6. Device for producing a rotor (2) according to claim 1 or 2, having a crown tool (46) which is provided and designed for positively and/or non-positively reshaping a crimp ring (44) of a jacket (36) into a radially retracted region (42) between arches (40) of tangentially adjacent surface magnets (16) of a rotor body (4).
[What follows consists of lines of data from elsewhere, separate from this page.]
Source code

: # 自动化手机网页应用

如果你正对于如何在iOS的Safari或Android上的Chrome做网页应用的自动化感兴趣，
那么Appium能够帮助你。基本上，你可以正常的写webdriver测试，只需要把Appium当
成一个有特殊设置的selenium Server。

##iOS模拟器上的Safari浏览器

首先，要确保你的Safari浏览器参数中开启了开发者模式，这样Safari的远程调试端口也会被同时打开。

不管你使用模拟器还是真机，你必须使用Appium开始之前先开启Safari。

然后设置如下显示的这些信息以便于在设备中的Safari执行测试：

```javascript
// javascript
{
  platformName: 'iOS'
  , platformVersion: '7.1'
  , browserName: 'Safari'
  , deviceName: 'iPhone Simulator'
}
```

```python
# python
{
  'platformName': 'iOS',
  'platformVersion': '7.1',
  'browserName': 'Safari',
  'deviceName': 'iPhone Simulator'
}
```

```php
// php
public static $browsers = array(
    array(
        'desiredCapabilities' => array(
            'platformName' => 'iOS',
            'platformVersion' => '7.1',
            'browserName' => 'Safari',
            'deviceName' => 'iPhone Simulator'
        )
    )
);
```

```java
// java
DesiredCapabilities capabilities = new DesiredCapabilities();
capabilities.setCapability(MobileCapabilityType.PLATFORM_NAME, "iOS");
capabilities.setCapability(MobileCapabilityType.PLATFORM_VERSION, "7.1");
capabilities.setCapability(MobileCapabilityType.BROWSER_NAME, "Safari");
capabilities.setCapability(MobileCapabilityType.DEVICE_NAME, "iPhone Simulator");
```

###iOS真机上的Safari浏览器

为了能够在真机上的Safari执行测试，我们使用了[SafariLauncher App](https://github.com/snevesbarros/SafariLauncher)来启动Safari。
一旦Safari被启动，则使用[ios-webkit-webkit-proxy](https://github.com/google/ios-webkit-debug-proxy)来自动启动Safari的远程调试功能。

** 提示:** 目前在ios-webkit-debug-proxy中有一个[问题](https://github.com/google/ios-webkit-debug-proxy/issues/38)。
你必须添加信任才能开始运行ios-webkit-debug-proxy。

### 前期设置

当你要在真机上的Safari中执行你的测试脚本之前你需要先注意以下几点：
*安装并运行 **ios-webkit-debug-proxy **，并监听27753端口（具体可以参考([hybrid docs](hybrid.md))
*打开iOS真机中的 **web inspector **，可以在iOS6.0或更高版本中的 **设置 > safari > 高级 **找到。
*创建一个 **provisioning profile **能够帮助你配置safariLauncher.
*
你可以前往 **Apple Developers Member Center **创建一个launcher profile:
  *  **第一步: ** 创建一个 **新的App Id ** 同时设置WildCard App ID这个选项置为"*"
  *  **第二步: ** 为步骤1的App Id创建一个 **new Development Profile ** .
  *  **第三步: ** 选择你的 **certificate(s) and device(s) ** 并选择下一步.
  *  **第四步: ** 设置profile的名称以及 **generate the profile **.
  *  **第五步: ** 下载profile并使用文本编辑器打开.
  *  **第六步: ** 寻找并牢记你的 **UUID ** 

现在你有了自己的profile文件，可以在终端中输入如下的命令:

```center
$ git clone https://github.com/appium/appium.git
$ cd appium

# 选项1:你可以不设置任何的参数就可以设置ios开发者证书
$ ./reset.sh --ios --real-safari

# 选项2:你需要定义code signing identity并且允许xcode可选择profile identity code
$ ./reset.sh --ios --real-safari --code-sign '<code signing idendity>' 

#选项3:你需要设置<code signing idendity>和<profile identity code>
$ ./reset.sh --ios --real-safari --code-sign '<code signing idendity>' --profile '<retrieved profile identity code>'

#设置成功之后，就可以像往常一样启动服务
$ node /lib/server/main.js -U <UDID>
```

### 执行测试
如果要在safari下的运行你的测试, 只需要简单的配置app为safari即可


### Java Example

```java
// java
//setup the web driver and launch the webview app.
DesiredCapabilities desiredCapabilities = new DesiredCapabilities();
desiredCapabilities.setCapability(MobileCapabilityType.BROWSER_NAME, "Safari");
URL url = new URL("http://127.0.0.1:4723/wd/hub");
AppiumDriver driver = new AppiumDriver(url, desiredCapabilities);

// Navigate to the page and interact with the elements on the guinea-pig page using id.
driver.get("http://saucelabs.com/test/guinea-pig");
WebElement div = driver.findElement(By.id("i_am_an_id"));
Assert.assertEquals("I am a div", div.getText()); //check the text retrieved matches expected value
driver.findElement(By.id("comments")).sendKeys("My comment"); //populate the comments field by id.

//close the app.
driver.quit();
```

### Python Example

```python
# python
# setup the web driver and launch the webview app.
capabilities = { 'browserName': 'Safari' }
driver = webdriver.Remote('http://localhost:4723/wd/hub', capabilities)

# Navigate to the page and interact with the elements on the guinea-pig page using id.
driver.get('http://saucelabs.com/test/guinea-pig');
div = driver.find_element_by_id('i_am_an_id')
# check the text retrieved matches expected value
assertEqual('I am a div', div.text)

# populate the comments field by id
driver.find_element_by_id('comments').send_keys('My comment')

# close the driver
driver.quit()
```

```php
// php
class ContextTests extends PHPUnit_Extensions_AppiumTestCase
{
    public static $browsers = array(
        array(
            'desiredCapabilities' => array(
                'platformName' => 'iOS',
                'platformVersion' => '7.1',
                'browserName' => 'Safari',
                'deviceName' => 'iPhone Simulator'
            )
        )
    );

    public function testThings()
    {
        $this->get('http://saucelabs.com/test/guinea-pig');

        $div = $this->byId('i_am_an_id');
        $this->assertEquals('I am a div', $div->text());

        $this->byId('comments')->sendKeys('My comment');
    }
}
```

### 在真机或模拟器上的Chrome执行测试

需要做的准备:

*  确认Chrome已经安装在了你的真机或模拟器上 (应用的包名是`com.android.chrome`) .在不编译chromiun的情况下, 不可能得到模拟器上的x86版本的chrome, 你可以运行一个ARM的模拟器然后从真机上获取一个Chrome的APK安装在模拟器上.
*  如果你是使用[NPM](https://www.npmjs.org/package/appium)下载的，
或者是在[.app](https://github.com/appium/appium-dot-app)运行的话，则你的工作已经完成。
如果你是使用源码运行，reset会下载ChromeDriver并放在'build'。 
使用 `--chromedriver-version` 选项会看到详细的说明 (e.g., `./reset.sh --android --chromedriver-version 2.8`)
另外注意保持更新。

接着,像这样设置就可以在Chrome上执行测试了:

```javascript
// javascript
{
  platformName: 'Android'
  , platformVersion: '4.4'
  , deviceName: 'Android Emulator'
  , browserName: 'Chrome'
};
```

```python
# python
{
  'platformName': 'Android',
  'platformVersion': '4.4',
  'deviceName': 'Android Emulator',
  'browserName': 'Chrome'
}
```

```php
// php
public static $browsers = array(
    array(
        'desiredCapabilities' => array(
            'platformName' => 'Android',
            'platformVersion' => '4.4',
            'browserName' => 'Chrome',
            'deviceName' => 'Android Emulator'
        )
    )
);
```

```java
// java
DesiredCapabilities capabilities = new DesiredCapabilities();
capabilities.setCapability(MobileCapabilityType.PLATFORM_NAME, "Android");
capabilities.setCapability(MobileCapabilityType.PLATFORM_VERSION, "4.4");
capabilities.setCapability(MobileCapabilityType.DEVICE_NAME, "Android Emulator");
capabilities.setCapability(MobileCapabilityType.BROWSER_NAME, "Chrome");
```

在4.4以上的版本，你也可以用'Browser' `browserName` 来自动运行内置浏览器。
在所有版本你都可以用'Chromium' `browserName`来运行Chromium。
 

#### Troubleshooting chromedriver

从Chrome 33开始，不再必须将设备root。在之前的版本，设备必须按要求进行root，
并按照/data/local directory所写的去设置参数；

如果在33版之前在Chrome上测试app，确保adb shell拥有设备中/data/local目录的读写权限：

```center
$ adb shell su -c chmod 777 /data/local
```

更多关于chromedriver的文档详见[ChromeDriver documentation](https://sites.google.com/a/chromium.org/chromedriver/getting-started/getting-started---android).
7. The apparatus according to claim 6,

it is characterized in that the method comprises the steps of,

the crown tool (46) has a cylindrical tool body (48) with a crown flange (50) for shaping the crimp ring (44) at the end face and with a cylindrical projection (52), wherein the projection (52) engages in the through-opening (10) of the rotor body (4) during the shaping process.

8. The apparatus according to claim 7,

it is characterized in that the method comprises the steps of,

the crown flange (50) has a plurality of axially upstanding lugs (54) arranged tangentially along the periphery of the tool body.

9. The apparatus according to claim 8,

it is characterized in that the method comprises the steps of,

each battlement-like projection (54) has a radially inwardly directed modified nose (56).

10. Electric motor for a motor vehicle, having a rotor (2) according to claim 1 or 2.